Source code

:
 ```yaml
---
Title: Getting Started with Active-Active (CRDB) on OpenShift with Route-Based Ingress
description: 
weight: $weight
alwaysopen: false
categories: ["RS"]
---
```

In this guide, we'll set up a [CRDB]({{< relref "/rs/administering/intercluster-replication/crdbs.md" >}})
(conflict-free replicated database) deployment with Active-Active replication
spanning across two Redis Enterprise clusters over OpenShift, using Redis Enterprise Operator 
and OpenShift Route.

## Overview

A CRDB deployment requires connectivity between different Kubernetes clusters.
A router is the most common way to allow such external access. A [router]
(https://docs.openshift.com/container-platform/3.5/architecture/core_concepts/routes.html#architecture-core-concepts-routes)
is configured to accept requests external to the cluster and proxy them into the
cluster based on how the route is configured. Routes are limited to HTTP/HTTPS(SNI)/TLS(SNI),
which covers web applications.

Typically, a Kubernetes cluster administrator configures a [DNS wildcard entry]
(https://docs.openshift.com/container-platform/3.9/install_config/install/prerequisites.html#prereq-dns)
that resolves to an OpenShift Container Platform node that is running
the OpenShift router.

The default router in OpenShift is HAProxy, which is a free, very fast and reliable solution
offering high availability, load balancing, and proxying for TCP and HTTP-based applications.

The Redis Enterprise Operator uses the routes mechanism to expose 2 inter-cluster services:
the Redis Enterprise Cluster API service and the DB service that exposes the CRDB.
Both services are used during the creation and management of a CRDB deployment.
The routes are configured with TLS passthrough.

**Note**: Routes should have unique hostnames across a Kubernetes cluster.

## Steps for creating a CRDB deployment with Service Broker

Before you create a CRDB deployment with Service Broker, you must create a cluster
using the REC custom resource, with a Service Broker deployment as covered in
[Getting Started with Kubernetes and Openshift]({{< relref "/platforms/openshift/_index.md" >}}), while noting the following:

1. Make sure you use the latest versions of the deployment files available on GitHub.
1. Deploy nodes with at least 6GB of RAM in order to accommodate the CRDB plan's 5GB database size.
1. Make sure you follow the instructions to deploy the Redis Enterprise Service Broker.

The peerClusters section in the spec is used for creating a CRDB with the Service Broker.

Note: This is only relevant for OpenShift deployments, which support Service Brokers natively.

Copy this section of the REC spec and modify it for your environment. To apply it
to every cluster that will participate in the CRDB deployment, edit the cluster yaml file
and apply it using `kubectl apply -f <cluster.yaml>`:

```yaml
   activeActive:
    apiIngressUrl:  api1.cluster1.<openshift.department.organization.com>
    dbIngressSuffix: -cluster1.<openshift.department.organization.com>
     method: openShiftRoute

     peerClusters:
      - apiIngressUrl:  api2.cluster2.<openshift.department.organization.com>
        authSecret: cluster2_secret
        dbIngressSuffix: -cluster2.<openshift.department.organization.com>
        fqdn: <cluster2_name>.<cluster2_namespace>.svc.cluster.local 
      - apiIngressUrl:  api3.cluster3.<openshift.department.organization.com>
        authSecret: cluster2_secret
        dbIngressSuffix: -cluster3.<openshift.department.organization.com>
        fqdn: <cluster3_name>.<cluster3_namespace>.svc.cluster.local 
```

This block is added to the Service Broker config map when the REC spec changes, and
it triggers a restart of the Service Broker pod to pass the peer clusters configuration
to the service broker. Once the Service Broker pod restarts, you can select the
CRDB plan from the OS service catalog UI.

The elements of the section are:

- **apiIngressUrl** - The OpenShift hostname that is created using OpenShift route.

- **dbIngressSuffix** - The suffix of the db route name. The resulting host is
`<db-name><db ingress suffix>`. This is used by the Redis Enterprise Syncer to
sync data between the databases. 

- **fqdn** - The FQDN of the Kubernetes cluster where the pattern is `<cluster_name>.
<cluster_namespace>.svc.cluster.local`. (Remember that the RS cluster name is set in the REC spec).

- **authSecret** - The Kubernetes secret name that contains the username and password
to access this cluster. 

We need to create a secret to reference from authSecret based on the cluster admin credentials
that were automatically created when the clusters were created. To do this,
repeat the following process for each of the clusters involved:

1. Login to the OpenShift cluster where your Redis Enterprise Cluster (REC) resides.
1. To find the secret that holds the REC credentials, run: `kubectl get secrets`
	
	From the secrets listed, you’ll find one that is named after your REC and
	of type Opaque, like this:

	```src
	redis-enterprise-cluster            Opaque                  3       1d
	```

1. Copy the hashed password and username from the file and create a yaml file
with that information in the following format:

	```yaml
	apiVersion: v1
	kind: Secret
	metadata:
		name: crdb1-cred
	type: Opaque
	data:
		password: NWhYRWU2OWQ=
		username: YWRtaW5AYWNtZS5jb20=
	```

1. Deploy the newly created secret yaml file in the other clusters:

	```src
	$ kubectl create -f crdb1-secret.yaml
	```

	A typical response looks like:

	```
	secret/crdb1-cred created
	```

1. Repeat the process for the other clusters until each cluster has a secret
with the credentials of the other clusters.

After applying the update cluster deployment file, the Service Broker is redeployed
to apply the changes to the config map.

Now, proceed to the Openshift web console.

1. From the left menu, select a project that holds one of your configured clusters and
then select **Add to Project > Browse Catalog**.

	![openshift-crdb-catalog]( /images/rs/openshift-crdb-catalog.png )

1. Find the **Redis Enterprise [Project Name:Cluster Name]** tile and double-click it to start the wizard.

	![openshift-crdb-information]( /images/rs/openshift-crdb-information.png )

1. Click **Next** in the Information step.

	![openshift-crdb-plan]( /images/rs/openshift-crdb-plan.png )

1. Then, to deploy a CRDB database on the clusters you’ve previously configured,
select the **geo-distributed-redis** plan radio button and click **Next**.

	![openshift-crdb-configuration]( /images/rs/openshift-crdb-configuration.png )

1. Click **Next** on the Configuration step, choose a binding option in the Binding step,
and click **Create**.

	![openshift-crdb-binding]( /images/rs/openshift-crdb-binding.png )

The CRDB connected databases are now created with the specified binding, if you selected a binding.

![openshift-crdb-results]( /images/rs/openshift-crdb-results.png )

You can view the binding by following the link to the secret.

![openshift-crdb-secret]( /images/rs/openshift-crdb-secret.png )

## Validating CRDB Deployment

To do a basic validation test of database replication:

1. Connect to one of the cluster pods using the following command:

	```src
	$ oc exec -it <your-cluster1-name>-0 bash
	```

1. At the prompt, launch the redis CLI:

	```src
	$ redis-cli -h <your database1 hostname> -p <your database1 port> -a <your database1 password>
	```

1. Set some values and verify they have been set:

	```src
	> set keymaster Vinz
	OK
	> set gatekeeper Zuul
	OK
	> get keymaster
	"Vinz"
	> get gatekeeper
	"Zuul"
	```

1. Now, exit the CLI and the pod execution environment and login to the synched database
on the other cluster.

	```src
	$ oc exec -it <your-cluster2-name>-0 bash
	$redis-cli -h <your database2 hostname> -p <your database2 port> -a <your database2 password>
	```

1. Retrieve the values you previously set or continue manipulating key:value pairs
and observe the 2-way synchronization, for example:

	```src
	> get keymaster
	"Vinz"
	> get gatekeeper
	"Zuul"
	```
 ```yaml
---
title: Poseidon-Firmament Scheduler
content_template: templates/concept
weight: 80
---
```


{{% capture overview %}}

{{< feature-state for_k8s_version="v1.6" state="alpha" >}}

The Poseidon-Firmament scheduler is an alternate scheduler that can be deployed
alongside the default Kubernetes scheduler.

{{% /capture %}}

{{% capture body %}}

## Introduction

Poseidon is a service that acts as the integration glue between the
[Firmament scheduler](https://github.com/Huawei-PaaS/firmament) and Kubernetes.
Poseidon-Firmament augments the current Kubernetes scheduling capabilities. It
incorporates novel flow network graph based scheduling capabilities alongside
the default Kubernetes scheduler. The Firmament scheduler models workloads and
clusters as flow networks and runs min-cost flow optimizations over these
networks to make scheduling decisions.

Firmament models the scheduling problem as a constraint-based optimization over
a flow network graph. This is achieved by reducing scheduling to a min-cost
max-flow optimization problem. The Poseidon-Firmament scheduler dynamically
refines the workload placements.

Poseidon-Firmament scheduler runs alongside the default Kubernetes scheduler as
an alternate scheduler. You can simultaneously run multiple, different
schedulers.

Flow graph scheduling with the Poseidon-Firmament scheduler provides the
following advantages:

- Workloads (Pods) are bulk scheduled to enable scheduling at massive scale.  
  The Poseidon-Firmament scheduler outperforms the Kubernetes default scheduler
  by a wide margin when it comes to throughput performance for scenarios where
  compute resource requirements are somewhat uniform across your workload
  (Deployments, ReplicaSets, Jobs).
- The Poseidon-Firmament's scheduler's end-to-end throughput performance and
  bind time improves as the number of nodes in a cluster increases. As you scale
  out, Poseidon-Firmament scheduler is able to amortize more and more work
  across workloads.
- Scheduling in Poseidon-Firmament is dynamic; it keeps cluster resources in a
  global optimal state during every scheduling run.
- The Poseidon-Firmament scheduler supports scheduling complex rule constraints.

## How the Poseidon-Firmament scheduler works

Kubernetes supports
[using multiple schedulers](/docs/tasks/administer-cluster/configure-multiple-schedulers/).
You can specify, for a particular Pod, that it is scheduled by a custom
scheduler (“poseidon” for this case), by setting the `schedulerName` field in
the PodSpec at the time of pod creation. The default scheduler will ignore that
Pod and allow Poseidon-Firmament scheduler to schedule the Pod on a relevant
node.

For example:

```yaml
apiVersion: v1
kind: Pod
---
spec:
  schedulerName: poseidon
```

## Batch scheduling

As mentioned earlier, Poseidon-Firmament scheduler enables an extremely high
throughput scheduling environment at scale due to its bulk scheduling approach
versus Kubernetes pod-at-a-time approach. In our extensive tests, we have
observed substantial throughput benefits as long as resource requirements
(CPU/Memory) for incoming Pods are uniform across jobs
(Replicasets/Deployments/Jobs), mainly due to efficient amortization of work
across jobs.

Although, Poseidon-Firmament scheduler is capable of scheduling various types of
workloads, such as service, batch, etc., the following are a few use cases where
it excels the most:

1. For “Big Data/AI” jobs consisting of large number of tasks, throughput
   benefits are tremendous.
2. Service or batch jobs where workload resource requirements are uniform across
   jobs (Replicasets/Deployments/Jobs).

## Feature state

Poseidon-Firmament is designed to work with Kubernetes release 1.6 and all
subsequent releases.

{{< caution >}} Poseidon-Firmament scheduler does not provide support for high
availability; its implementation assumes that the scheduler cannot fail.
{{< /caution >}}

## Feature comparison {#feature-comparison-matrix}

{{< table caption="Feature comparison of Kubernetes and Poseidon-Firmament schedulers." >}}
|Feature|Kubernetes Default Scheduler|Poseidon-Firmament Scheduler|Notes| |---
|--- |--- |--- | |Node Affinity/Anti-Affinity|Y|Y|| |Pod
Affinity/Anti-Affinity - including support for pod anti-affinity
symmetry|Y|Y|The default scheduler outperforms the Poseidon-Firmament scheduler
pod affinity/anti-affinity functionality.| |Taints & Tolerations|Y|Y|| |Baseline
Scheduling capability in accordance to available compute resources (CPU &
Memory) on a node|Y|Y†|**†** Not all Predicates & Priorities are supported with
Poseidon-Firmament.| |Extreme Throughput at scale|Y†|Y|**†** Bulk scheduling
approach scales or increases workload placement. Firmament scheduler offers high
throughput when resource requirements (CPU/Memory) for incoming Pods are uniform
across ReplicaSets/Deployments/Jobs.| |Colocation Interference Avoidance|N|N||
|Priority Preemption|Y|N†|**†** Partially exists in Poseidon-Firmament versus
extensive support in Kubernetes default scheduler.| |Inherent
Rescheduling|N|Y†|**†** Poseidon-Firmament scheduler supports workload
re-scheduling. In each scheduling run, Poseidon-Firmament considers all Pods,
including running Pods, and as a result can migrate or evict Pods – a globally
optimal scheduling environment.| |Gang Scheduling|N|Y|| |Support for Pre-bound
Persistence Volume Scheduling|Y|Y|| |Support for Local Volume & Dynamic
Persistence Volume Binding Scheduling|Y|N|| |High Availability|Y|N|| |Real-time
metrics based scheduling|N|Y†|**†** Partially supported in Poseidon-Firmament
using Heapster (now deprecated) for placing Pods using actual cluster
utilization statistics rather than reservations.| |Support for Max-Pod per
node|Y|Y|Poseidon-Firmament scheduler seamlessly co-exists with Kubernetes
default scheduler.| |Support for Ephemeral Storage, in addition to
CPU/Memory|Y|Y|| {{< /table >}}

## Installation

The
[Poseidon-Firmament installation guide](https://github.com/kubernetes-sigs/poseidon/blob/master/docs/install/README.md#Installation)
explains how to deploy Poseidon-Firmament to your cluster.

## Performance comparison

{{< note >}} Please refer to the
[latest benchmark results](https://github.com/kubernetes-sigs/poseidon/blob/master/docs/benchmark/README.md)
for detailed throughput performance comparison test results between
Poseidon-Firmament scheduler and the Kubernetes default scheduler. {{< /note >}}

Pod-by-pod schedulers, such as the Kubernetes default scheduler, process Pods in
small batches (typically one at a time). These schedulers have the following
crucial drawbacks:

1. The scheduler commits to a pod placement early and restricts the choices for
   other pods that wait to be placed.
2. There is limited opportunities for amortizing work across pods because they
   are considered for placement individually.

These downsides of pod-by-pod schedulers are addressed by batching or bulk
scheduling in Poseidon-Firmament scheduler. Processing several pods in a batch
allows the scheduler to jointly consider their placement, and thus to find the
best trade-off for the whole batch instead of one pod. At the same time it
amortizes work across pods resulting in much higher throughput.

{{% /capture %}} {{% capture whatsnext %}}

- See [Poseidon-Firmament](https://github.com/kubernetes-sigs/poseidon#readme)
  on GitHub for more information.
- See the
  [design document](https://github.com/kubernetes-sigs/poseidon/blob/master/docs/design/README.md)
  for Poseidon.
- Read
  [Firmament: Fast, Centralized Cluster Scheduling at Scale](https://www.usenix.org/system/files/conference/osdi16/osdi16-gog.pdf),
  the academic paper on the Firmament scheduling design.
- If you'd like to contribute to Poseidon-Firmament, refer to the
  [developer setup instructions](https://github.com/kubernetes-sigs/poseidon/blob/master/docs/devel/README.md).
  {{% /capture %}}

What you need to do:
The assignment is to restate, word for word, each line from the one containing "[Firmament: Fast, Centralized" through the final line of the material above.

Answer box:
  [Firmament: Fast, Centralized Cluster Scheduling at Scale](https://www.usenix.org/system/files/conference/osdi16/osdi16-gog.pdf),
  the academic paper on the Firmament scheduling design.
- If you'd like to contribute to Poseidon-Firmament, refer to the
  [developer setup instructions](https://github.com/kubernetes-sigs/poseidon/blob/master/docs/devel/README.md).
  {{% /capture %}}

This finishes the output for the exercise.